Abstracts

Rationale: Theta rhythm of the rat is a 4-10 Hz oscillatory electrical activity found in the hippocampus and related structures. Theta rhythm is suggested to participate in sensorimotor integration, spatial navigation, and memory. In this study, functional magnetic resonance imaging (fMRI) is used as a novel approach to study the spatial extent of the brain associated with the theta state. Methods: Simultaneous EEG-fMRI data were acquired in a 9.4T scanner, combining the superior spatial resolution of the blood-oxygenation-level dependent (BOLD) signal with the high temporal resolution of EEG. Rats were anesthetized with ketamine-xylazine. EEG was recorded using silver-chloride wires placed subdermally in the scalp, and theta oscillations and vibrissal movements were induced using electrical stimulation of the pontis oralis nucleus (PnO; 1 s train of 100-Hz pulses of 0.2 ms duration), once every 60 s. The stimulus electrode, a Teflon-coated platinum wire of 100 μm diameter, was chronically implanted in the PnO and induced susceptibility artifacts only in the immediate vicinity (< 1 mm) of the wire.

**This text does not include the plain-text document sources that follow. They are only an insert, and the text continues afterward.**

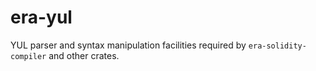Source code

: # era-yul

YUL parser and syntax manipulation facilities required by
`era-solidity-compiler` and other crates.
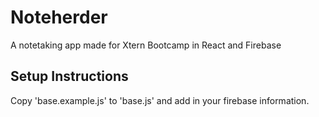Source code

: # Noteherder

A notetaking app made for Xtern Bootcamp in React and Firebase

## Setup Instructions

Copy 'base.example.js' to 'base.js' and add in your firebase information.

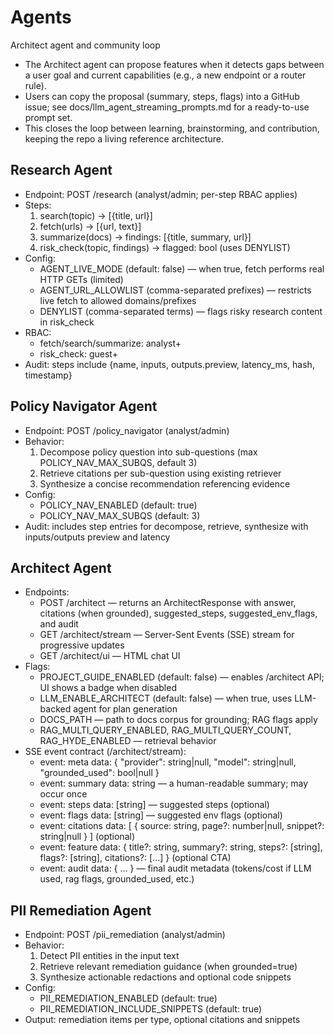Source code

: # Agents

Architect agent and community loop
- The Architect agent can propose features when it detects gaps between a user goal and current capabilities (e.g., a new endpoint or a router rule).
- Users can copy the proposal (summary, steps, flags) into a GitHub issue; see docs/llm_agent_streaming_prompts.md for a ready-to-use prompt set.
- This closes the loop between learning, brainstorming, and contribution, keeping the repo a living reference architecture.

## Research Agent

- Endpoint: POST /research (analyst/admin; per-step RBAC applies)
- Steps:
  1) search(topic) -> [{title, url}]
  2) fetch(urls) -> [{url, text}]
  3) summarize(docs) -> findings: [{title, summary, url}]
  4) risk_check(topic, findings) -> flagged: bool (uses DENYLIST)
- Config:
  - AGENT_LIVE_MODE (default: false) — when true, fetch performs real HTTP GETs (limited)
  - AGENT_URL_ALLOWLIST (comma-separated prefixes) — restricts live fetch to allowed domains/prefixes
  - DENYLIST (comma-separated terms) — flags risky research content in risk_check
- RBAC:
  - fetch/search/summarize: analyst+
  - risk_check: guest+
- Audit: steps include {name, inputs, outputs.preview, latency_ms, hash, timestamp}

## Policy Navigator Agent

- Endpoint: POST /policy_navigator (analyst/admin)
- Behavior:
  1) Decompose policy question into sub-questions (max POLICY_NAV_MAX_SUBQS, default 3)
  2) Retrieve citations per sub-question using existing retriever
  3) Synthesize a concise recommendation referencing evidence
- Config:
  - POLICY_NAV_ENABLED (default: true)
  - POLICY_NAV_MAX_SUBQS (default: 3)
- Audit: includes step entries for decompose, retrieve, synthesize with inputs/outputs preview and latency

## Architect Agent

- Endpoints:
  - POST /architect — returns an ArchitectResponse with answer, citations (when grounded), suggested_steps, suggested_env_flags, and audit
  - GET /architect/stream — Server-Sent Events (SSE) stream for progressive updates
  - GET /architect/ui — HTML chat UI
- Flags:
  - PROJECT_GUIDE_ENABLED (default: false) — enables /architect API; UI shows a badge when disabled
  - LLM_ENABLE_ARCHITECT (default: false) — when true, uses LLM-backed agent for plan generation
  - DOCS_PATH — path to docs corpus for grounding; RAG flags apply
  - RAG_MULTI_QUERY_ENABLED, RAG_MULTI_QUERY_COUNT, RAG_HYDE_ENABLED — retrieval behavior
- SSE event contract (/architect/stream):
  - event: meta
    data: { "provider": string|null, "model": string|null, "grounded_used": bool|null }
  - event: summary
    data: string — a human-readable summary; may occur once
  - event: steps
    data: [string] — suggested steps (optional)
  - event: flags
    data: [string] — suggested env flags (optional)
  - event: citations
    data: [ { source: string, page?: number|null, snippet?: string|null } ] (optional)
  - event: feature
    data: { title?: string, summary?: string, steps?: [string], flags?: [string], citations?: [...] } (optional CTA)
  - event: audit
    data: { ... } — final audit metadata (tokens/cost if LLM used, rag flags, grounded_used, etc.)

## PII Remediation Agent

- Endpoint: POST /pii_remediation (analyst/admin)
- Behavior:
  1) Detect PII entities in the input text
  2) Retrieve relevant remediation guidance (when grounded=true)
  3) Synthesize actionable redactions and optional code snippets
- Config:
  - PII_REMEDIATION_ENABLED (default: true)
  - PII_REMEDIATION_INCLUDE_SNIPPETS (default: true)
- Output: remediation items per type, optional citations and snippets
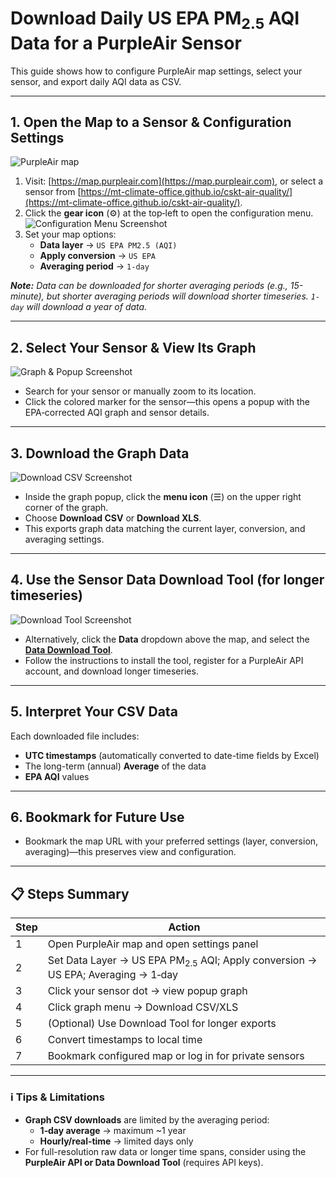 # Download Daily US EPA PM<sub>2.5</sub> AQI Data for a PurpleAir Sensor

This guide shows how to configure PurpleAir map settings, select your sensor, and export daily AQI data as CSV.

---

## 1. Open the Map to a Sensor & Configuration Settings

![PurpleAir map](./overview.png) 

1. Visit: [https://map.purpleair.com](https://map.purpleair.com), or select a sensor from [https://mt-climate-office.github.io/cskt-air-quality/](https://mt-climate-office.github.io/cskt-air-quality/).
2. Click the **gear icon** (⚙) at the top‑left to open the configuration menu.  
![Configuration Menu Screenshot](./config.png) 
3. Set your map options:
   - **Data layer** → `US EPA PM2.5 (AQI)`
   - **Apply conversion** → `US EPA`
   - **Averaging period** → `1‑day`

***Note:*** *Data can be downloaded for shorter averaging periods (e.g., 15-minute), but shorter averaging periods will download shorter timeseries. `1-day` will download a year of data.*

---

## 2. Select Your Sensor & View Its Graph

![Graph & Popup Screenshot](./graph.png) 

- Search for your sensor or manually zoom to its location. 
- Click the colored marker for the sensor—this opens a popup with the EPA‐corrected AQI graph and sensor details.

---

## 3. Download the Graph Data

![Download CSV Screenshot](./download.png) 

- Inside the graph popup, click the **menu icon** (☰) on the upper right corner of the graph.
- Choose **Download CSV** or **Download XLS**.
- This exports graph data matching the current layer, conversion, and averaging settings.

---

## 4. Use the Sensor Data Download Tool (for longer timeseries)

![Download Tool Screenshot](./download_tool.png) 

- Alternatively, click the **Data** dropdown above the map, and select the [**Data Download Tool**](https://community.purpleair.com/t/purpleair-data-download-tool/).
- Follow the instructions to install the tool, register for a PurpleAir API account, and download longer timeseries.

---

## 5. Interpret Your CSV Data

Each downloaded file includes:
- **UTC timestamps** (automatically converted to date-time fields by Excel)
- The long-term (annual) **Average** of the data
- **EPA AQI** values

---

## 6. Bookmark for Future Use

- Bookmark the map URL with your preferred settings (layer, conversion, averaging)—this preserves view and configuration.

---

## 📋 Steps Summary

| Step | Action |
|------|--------|
| 1 | Open PurpleAir map and open settings panel |
| 2 | Set Data Layer → US EPA PM<sub>2.5</sub> AQI; Apply conversion → US EPA; Averaging → 1‑day |
| 3 | Click your sensor dot → view popup graph |
| 4 | Click graph menu → Download CSV/XLS |
| 5 | (Optional) Use Download Tool for longer exports |
| 6 | Convert timestamps to local time |
| 7 | Bookmark configured map or log in for private sensors |

---

### ℹ️ Tips & Limitations

- **Graph CSV downloads** are limited by the averaging period:
  - **1‑day average** → maximum ~1 year
  - **Hourly/real‑time** → limited days only
- For full-resolution raw data or longer time spans, consider using the **PurpleAir API or Data Download Tool** (requires API keys).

We employed a two-shot echo planar imaging (EPI) acquisition (TR/TE = 500/15 ms, FOV = 25.6 X 25.6 mm, matrix = 64 X 64, inplane resolution = 400X 400 μm2). fMRI data was analyzed using both block and event related designs. Results: The results showed robust changes in limbic structures and uncharacteristic BOLD responses following theta rhythm generation. Independent component analysis (ICA) was used to examine spatiotemporal changes in response to the stimulation, without assumption of a vasculature response template. Specific spatiotemporal components corresponding to bilateral activation of both hippocampi, septal nuclei and other subcortical areas were correlated with the theta rhythm generation in a network dependent manner. Conclusions: The results show for the first time that a positive BOLD response in the hippocampus and related structures during a theta rhythm. Connectivity between brain structures using the BOLD response will be studied during theta and non-theta states.